According to a Bank of England staff working paper, Brexit planning has cut the productivity of UK firms by between 2% and 5% since the historic 2016 referendum vote in favour of leaving EU.
The paper, titled ‘The impact of Brexit on UK firms’, explains that a lot of this decline in productivity can be attributed to managers spending several hours per week making plans for Brexit.
“Much of this drop [in productivity] is from negative within-firm effects, in part because firms are committing several hours per week of top-management time to Brexit planning,” the researchers said.
“But we also find evidence for a smaller negative between-firm effect too as more productive internationally exposed firms have shrunk relative to less productive domestic firms,” they added.

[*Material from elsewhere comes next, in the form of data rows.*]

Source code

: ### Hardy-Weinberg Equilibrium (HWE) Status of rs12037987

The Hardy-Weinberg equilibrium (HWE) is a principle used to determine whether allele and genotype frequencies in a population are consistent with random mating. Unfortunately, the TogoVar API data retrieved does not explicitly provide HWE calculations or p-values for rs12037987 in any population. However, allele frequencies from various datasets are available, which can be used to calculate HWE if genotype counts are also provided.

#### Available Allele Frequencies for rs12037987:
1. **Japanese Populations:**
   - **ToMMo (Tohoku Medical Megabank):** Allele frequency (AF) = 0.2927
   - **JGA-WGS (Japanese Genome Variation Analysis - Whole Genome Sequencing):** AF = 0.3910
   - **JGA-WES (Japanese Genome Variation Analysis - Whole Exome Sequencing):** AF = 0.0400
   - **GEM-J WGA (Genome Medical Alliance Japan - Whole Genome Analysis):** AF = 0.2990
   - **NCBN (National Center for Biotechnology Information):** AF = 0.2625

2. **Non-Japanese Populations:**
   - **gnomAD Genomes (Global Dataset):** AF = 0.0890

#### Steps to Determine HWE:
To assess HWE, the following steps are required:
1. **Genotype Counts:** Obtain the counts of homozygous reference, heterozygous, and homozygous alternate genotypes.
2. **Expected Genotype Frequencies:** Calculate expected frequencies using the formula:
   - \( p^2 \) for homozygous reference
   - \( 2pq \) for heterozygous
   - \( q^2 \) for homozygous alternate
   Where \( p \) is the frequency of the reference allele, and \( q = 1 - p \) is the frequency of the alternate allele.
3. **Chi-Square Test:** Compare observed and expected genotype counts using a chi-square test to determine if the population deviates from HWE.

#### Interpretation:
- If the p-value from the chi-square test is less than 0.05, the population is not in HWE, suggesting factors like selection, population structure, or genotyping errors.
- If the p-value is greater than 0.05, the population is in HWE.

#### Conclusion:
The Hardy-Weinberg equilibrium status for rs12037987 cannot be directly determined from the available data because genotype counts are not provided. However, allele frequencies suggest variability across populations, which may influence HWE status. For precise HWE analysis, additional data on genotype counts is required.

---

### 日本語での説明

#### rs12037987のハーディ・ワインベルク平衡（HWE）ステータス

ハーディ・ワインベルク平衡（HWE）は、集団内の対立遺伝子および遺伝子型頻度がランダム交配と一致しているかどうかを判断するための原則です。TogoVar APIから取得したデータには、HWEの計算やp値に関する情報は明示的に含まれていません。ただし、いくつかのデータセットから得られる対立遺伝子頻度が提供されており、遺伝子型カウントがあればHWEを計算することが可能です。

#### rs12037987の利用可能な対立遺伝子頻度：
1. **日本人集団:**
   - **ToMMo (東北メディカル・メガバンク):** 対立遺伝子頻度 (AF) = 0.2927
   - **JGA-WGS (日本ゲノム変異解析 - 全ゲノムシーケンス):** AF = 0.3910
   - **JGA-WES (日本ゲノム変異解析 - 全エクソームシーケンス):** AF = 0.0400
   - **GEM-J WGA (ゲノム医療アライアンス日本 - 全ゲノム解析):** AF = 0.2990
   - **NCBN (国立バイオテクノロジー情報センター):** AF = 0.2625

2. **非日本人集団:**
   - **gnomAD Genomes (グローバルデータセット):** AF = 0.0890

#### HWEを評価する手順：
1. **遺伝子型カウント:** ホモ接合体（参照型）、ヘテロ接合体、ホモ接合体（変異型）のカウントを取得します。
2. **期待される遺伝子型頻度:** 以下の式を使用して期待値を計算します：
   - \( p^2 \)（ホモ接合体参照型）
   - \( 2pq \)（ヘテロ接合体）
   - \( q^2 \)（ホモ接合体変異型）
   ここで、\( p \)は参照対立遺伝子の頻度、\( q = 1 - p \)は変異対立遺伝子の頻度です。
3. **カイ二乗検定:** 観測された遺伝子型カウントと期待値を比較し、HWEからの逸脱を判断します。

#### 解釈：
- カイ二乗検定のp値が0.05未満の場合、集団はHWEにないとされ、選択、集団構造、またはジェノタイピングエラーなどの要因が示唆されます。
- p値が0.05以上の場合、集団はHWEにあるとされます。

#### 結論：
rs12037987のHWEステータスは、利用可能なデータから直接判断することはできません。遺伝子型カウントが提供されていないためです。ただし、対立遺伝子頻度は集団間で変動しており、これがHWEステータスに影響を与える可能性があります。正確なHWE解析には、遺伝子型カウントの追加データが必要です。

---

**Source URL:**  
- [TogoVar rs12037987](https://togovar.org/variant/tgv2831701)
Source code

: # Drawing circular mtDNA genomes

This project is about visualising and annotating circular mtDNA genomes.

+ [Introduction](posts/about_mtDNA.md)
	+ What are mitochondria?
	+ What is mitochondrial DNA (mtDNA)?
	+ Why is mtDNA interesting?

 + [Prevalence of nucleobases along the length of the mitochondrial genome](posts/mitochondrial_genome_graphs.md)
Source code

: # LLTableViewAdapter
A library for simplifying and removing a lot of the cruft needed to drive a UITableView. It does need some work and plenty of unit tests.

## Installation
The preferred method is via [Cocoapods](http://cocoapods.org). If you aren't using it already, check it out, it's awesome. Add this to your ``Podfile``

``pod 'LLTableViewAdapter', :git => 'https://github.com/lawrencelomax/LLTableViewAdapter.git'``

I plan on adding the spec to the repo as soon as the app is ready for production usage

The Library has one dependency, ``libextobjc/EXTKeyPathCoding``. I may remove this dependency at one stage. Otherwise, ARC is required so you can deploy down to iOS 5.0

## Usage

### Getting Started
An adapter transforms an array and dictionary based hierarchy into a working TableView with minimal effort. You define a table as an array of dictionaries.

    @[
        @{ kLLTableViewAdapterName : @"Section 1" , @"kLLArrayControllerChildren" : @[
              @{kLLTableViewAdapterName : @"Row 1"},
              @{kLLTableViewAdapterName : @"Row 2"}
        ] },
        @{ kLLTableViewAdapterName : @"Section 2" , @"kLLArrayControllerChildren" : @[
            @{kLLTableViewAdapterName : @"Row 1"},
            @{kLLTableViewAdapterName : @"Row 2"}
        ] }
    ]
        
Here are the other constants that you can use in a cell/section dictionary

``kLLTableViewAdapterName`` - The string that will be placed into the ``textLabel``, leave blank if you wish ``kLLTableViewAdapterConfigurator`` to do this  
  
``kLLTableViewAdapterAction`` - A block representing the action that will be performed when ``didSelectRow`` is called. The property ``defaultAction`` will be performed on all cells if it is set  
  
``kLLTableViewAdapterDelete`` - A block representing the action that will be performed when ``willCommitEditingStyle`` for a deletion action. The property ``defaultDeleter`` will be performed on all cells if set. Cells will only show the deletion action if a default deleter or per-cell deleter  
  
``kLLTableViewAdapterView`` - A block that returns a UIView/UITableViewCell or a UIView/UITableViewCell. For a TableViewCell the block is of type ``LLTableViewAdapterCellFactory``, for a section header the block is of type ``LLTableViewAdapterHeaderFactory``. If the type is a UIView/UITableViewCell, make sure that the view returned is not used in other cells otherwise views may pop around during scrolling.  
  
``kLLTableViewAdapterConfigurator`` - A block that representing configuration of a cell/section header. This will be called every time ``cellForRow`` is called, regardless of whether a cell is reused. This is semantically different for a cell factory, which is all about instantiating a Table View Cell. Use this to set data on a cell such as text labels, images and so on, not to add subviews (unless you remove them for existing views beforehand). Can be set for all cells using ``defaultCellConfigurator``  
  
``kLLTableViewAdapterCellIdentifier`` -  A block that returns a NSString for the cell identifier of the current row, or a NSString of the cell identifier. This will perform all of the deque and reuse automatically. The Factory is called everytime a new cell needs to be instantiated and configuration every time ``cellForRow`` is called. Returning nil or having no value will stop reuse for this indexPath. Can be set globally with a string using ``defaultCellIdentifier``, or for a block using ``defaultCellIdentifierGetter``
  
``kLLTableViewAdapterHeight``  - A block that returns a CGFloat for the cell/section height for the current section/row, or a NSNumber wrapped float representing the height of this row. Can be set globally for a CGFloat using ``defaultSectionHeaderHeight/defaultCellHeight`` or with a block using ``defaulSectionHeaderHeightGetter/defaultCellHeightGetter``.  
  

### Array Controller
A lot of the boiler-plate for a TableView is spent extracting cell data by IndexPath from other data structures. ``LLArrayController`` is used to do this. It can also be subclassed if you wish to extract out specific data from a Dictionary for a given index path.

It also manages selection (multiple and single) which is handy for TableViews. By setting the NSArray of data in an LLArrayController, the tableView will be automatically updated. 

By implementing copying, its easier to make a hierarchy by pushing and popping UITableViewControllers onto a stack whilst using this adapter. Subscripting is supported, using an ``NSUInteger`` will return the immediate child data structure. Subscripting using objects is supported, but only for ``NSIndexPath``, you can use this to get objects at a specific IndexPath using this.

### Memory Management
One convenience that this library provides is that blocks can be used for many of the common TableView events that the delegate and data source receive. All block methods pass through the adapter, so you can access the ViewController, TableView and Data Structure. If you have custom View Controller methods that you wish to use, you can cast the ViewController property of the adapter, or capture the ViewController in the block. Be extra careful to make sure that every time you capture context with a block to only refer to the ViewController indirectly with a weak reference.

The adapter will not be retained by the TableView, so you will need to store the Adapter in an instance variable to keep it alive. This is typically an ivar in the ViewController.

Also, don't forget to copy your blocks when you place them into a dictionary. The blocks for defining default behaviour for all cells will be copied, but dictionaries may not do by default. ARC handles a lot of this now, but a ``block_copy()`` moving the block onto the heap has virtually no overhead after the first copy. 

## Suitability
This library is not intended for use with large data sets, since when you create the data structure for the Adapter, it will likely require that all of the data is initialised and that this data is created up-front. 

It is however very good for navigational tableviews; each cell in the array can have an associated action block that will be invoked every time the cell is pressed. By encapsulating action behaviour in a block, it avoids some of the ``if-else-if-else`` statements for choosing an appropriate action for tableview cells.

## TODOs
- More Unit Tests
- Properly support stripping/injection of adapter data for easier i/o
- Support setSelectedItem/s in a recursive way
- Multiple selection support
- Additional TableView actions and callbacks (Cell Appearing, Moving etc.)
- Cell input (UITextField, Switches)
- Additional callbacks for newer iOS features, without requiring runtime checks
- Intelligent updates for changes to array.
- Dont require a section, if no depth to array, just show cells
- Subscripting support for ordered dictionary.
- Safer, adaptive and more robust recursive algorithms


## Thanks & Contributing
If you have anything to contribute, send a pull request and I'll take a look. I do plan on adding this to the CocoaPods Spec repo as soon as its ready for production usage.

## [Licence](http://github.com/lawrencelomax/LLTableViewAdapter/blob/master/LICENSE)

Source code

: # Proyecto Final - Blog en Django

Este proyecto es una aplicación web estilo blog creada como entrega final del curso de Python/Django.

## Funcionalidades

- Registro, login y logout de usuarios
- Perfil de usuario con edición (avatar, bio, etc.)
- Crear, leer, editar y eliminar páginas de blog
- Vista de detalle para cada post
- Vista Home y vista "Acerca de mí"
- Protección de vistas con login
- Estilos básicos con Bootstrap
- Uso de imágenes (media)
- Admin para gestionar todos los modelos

In addition, the researchers estimate that the anticipation of Brexit gradually reduced investment by about 11% over the three years following the June 2016 vote.
This contrasts with predictions that investment would “fall sharply” in the year after the vote “and then recover”.
“This delay suggests firms may not respond as rapidly to large shocks that cause persistent uncertainty rather than short-term uncertainty, possibly because uncertainty leads firms to act cautiously,” the researchers said.
Brexit has generated a large, broad and long-lasting increase in uncertainty and is set apart from other shocks because of its its persistently high level of uncertainty.
“Compared to previous uncertainty shocks Brexit is notable for its persistently high level of uncertainty, which sets it apart from other measures of uncertainty which capture immediate responses to shocks that quickly die away,” they said.